Eravamo – e siamo – preoccupati e attivi sul fronte delle battaglie contro il disastro climatico. Abbiamo visto le nostre città allagarsi, le nostre coste esondare, i nostri fiumi sparire. Abbiamo visto boschi prendere fuoco a pochi metri di distanza dalle nostre case. Abbiamo visto cieli senza stelle e abbiamo respirato aria senza ossigeno. Non abbiamo fatto il bagno nei litorali delle nostre regioni perché le autorità ne sconsigliavano la balneazione. Leggevamo sui giornali che la nostra città aveva di nuovo superato i livelli di Pm10 consentiti dalla legge. Facevamo (e facciamo) la differenziata.

Avevamo – e abbiamo – amici arrivati dai Paesi più in crisi, che ci hanno raccontato il dramma delle tratte di esseri umani e delle migrazioni nel Mediterraneo. Qualcuno era sulle navi delle Ong quando gli attivisti umanitari hanno tratto in salvo delle persone a largo della Sicilia.

Qualcuno di noi conosce in prima persona cosa significhi parlare italiano da sempre e non avere la cittadinanza. C’è chi ha insegnato la lingua gratuitamente a gente arrivata da lontano, e chi ha aiutato bambini di altre nazionalità a scoprire e mettere in pratica qui, nel nostro Paese, i loro talenti.

Le battaglie per i diritti civili, le mobilitazioni per l’ambiente, l’attenzione alle migrazioni e ai mutamenti della società: ne scriviamo ogni giorno perché sono una testimonianza aperta e concreta del nostro vissuto.
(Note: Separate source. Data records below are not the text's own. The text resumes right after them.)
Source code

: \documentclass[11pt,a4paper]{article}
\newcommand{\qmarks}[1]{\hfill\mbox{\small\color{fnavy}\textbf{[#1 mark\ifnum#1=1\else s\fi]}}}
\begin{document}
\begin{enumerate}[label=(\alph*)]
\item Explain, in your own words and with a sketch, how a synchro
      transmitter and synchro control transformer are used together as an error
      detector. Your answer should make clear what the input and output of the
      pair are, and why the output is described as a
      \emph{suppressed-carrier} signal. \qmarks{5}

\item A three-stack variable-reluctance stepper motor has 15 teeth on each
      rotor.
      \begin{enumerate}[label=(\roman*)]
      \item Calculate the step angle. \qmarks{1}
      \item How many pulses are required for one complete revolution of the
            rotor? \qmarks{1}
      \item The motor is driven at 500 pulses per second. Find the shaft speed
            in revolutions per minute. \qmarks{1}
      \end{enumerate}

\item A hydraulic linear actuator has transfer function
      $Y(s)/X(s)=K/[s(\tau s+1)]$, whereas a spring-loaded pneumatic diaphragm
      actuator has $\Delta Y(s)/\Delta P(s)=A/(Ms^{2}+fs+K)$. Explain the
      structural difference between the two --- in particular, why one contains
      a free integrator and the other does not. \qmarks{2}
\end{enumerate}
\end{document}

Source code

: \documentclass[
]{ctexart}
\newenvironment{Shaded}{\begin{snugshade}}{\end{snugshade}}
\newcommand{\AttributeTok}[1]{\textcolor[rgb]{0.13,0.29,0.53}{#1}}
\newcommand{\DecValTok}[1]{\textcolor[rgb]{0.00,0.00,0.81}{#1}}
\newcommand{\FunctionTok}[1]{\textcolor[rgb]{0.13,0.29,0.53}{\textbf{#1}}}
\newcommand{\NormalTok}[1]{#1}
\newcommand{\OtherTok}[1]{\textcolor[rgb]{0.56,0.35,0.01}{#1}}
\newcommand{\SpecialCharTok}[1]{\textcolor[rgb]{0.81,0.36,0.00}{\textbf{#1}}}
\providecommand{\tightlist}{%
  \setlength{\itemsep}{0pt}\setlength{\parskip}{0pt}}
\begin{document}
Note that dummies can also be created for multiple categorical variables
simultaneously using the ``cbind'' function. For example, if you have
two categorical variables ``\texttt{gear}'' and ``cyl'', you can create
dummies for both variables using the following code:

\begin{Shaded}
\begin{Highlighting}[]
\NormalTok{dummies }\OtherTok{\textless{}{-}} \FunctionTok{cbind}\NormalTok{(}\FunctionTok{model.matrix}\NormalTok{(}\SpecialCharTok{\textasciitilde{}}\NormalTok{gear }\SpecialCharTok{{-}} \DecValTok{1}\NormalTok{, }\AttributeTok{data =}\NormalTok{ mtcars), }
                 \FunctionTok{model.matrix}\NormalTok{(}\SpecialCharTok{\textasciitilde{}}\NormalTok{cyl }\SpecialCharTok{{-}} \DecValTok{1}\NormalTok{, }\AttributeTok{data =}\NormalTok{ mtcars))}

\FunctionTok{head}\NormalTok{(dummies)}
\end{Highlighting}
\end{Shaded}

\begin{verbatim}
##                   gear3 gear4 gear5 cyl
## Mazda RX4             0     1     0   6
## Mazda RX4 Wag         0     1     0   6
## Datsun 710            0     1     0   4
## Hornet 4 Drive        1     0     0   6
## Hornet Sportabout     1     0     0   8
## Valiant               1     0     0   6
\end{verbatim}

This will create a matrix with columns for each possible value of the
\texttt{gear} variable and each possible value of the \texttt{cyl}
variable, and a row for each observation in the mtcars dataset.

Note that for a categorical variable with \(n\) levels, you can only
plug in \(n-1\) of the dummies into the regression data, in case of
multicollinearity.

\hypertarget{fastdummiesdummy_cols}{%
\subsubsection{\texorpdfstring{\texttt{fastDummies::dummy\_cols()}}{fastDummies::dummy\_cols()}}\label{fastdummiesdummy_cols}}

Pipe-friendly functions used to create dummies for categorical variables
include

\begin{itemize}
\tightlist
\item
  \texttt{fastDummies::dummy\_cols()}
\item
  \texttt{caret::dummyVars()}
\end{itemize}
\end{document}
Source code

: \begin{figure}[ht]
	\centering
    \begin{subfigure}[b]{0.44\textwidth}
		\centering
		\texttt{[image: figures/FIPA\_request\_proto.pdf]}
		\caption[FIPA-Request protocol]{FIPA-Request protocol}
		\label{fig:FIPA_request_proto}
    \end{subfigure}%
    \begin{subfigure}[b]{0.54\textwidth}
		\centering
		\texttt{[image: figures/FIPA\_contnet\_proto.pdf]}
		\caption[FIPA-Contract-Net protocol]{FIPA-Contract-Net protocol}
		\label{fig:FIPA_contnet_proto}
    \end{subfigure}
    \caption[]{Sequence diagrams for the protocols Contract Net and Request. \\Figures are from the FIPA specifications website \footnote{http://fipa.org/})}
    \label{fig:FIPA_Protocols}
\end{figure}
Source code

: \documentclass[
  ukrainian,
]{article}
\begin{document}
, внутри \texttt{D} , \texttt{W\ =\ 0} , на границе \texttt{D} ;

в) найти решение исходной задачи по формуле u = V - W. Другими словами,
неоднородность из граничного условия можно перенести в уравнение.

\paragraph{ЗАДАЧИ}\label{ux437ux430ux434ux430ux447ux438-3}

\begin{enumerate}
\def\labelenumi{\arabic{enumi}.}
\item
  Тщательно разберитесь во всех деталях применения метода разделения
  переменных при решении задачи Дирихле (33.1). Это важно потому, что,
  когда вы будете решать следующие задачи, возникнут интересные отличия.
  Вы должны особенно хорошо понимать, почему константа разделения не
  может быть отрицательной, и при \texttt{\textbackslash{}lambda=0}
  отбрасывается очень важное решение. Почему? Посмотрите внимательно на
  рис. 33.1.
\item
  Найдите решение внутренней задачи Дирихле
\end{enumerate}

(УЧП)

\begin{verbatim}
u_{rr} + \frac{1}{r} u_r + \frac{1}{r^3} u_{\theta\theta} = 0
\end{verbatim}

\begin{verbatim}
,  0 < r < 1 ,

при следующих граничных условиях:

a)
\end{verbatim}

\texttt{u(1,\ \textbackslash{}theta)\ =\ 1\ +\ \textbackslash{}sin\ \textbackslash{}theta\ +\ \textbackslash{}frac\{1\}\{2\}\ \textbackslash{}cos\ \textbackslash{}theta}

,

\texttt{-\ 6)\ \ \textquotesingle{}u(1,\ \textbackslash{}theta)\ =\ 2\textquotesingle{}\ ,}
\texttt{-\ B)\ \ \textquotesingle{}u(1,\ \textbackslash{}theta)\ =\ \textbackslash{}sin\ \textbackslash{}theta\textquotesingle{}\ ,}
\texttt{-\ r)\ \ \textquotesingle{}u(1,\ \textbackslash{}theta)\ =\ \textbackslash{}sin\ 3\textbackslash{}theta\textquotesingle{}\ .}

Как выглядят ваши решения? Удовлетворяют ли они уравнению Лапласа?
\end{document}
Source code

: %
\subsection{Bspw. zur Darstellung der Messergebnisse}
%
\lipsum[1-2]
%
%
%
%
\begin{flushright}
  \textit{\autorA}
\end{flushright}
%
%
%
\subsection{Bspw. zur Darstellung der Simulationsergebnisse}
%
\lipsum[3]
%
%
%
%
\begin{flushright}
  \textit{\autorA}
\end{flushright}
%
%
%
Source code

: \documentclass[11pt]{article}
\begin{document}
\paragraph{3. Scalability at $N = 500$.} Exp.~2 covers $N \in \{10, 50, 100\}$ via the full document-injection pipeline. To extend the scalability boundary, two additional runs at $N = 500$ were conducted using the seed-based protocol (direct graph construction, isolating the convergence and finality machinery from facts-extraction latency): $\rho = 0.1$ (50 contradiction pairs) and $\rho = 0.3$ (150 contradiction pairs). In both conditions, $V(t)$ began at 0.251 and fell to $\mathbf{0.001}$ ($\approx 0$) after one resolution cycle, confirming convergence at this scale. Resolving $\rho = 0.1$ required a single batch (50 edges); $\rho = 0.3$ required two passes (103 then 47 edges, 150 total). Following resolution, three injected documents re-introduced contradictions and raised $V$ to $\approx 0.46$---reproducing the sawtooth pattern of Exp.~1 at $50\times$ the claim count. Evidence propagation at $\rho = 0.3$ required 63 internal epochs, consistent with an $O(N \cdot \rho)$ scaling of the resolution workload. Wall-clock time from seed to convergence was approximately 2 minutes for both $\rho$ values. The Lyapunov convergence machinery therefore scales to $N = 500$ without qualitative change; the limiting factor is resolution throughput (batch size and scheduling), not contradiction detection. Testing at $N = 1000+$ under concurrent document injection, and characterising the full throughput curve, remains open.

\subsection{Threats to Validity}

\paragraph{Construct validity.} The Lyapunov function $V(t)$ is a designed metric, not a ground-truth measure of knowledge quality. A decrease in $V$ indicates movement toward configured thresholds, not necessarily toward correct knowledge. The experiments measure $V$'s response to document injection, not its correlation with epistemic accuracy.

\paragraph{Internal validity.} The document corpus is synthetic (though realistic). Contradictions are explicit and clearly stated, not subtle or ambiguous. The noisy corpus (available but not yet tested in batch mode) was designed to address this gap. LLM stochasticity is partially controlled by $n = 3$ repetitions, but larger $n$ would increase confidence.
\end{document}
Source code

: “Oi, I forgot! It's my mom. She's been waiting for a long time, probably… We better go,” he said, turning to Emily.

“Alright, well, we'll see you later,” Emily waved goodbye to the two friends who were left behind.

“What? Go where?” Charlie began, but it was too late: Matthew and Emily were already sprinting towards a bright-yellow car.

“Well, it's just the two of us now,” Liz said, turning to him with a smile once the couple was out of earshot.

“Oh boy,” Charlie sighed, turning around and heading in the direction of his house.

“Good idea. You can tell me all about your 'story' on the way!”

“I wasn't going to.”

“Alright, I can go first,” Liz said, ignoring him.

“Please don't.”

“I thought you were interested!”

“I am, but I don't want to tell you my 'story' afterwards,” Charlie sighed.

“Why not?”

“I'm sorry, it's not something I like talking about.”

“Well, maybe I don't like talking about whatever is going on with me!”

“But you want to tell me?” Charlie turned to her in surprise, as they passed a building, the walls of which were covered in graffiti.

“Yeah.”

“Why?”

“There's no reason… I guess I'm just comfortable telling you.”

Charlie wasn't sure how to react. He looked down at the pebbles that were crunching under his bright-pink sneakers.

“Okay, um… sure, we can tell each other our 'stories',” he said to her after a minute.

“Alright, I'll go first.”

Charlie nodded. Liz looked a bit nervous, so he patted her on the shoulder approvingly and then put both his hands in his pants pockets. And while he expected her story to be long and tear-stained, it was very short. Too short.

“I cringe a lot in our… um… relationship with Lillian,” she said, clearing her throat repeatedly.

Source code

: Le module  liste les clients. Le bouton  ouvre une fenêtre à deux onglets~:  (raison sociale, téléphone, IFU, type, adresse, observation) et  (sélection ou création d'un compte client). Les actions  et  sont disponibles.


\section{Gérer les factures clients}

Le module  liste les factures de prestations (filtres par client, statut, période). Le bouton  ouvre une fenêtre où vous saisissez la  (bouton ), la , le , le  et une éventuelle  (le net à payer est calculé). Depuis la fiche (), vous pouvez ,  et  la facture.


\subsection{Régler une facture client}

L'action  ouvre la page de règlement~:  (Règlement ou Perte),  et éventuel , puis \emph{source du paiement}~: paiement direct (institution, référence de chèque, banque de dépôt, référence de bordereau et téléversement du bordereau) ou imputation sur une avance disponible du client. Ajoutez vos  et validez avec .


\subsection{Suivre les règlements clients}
Anche in questo caso, Open è stata una scuola di cronaca.

Futuro / Apertura

Cos’è Open, quindi? A un anno di distanza, dare la risposta dovrebbe essere facile. Dovrebbe arrivare senza troppi dubbi e indugi, e dovremmo avere tutti la stessa parola lampeggiare nella testa. Eppure non è così: cos’è il nostro giornale non lo sappiamo ancora fino in fondo.

Open ogni giorno è diverso. Si muove insieme a noi, a quel che vediamo, ai nostri progetti, alle nostre esperienze, alle nostre discussioni. Si muove insieme al mondo, ai suoi problemi, alle sue difficoltà. Si muove insieme alle sue vittorie e alle sue sconfitte.

Ogni tanto, seduti ai bar dove ci ritroviamo spesso fuori turno, ci piace ripeterci che la nostra “missione” è quella di restituire complessità al mondo, a fronte di una comunicazione che troppo spesso punta a negargliela. Quella di andare oltre il bianco e nero, di cogliere – anche con l’aiuto del linguaggio – le varie sfumature e le diverse tonalità della moltitudine in cui siamo immersi.

Perché Open è ancora quello che era all’inizio, un atto di fede spalancato sul futuro. Un voto verso il mondo e verso noi stessi, la promessa e l’impegno di essere attenti, presenti e partecipi delle cose che accadono. Di essere obiettivi e concreti fino in fondo, affinché i nostri occhi sulla realtà servano a creare e ricreare il mondo in cui viviamo. Stavolta, magari, che sia meno indifferente.